# Corn snake & Ball python



## L10452 (Nov 19, 2004)

I saw a pet shop with ball pythons and corn snakes housed together. Is that something that will work? I have ball pythons and thinking of buying a corn.

Lou


----------



## Guest (Jun 6, 2006)

Generally reptile keepers don't house snakes together. Only half-fast pet stores do things like that.

The reasons include snakes trying to eat each other, trying to eat the same mouse at the same time, different bacterial flora and pathogens, different environmental conditions, and stress caused by overcrowding because snakes aren't social animals.


----------



## Mettle (Dec 29, 2003)

Ball pythons and corn snakes come from very different environments. Don't do it.

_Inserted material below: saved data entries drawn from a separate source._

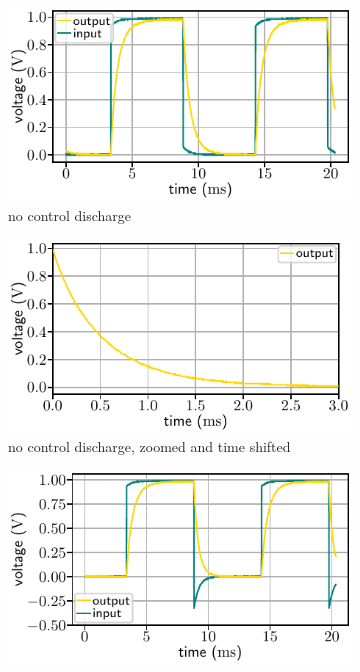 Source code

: \documentclass[10pt, a4paper]{article} %
\begin{document}
  \begin{figure}
     \centering
     \begin{subfigure}{0.495\textwidth}
	     \includegraphics[width=\textwidth]{lqr0_ana.pdf}
	     \caption{no control discharge}
     \end{subfigure}
	  \begin{subfigure}{0.495\textwidth}
	     \includegraphics[width=\textwidth]{lqr0_ana2.pdf}
		  \caption{no control discharge, zoomed and time shifted}
     \end{subfigure}
\begin{subfigure}{0.495\textwidth}
	     \includegraphics[width=\textwidth]{lqr1_ana.pdf}

\end{subfigure}
\end{figure}
\end{document}
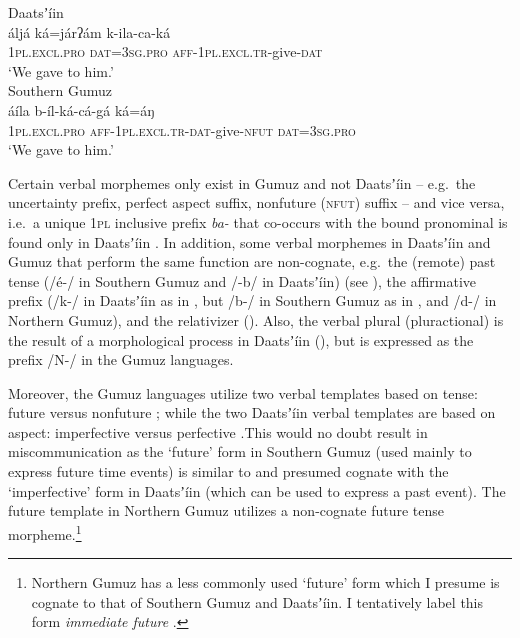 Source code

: \documentclass[output=paper]{langsci/langscibook}
\begin{document}
\ea\label{ex:ahlandc:2}
\ea\label{ex:ahlandc:2a} 
Daatsʼíin\\
\gll
áljá                 ká=járʔám        k-ila-ca-ká  \\
\textsc{1pl.excl.pro} \textsc{dat}=\textsc{3sg.pro}   \textsc{aff-1pl.excl.tr-}give-\textsc{dat} \\
\glt ‘We gave to him.’ \\

\ex\label{ex:ahlandc:2b}  
Southern Gumuz \\
\gll
  áíla                 b-íl-ká-cá-gá  ká=áŋ \\
\textsc{1pl.excl.pro} \textsc{aff-1pl.excl.tr-dat-}give-\textsc{nfut}  \textsc{dat=3sg.pro} \\
\glt ‘We gave to him.’
\z
\z

Certain  verbal morphemes only exist in Gumuz and not Daatsʼíin – e.g.\ the uncertainty prefix, perfect aspect suffix, nonfuture (\textsc{nfut)} suffix  \citep{Ahland2012Gumuz} – and  vice versa, i.e.\ a unique 1\textsc{pl} inclusive prefix \textit{ba- }that co-occurs with the bound pronominal is found only in Daatsʼíin . In addition, some verbal morphemes in Daatsʼíin and Gumuz that perform the same function are non-cognate, e.g.\ the (remote) past tense (/é-/ in Southern Gumuz and /-b/ in Daatsʼíin) (see ), the affirmative prefix (/k-/ in Daatsʼíin as in , but /b-/ in Southern Gumuz as in , and /d-/ in Northern Gumuz), and the relativizer (). Also, the verbal plural (pluractional) is the result of a morphological process in Daatsʼíin (), but is expressed as the prefix /N-/ in the Gumuz languages.

Moreover, the Gumuz languages utilize two verbal templates based on tense: future  versus nonfuture ; while the two Daatsʼíin verbal templates are based on aspect: imperfective  versus perfective .This would no doubt result in miscommunication as the ‘future’ form in Southern Gumuz (used mainly to express future time events) is similar to and presumed cognate with the ‘imperfective’ form in Daatsʼíin (which can be used to express a past event). The future template in Northern Gumuz utilizes a non-cognate future tense morpheme.\footnote{Northern Gumuz has a less commonly used ‘future’ form which I presume is cognate to that of Southern Gumuz and Daatsʼíin. I tentatively label this form \textit{immediate future} \citep[233]{Ahland2012Gumuz}.}
\end{document}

And don't shop at that store. They obviously don't know what they're doing.


----------



## Mr_JT (May 10, 2006)

Ball pythons need an ambient temp of around 86 degrees, with a hot spot around 92 degrees and a cool end not much below 81 degrees. A corn would be seriously uncomfortable in these temps- studies show they suffer from nurological damage if they have prolonged exposure to temps of 90 degrees or above. 85 is an ideal hot spot temp for corns. There is no way it would work, even before considering the size differences of the snakes, the royal's tendency to go off feed if at all unhappy etc.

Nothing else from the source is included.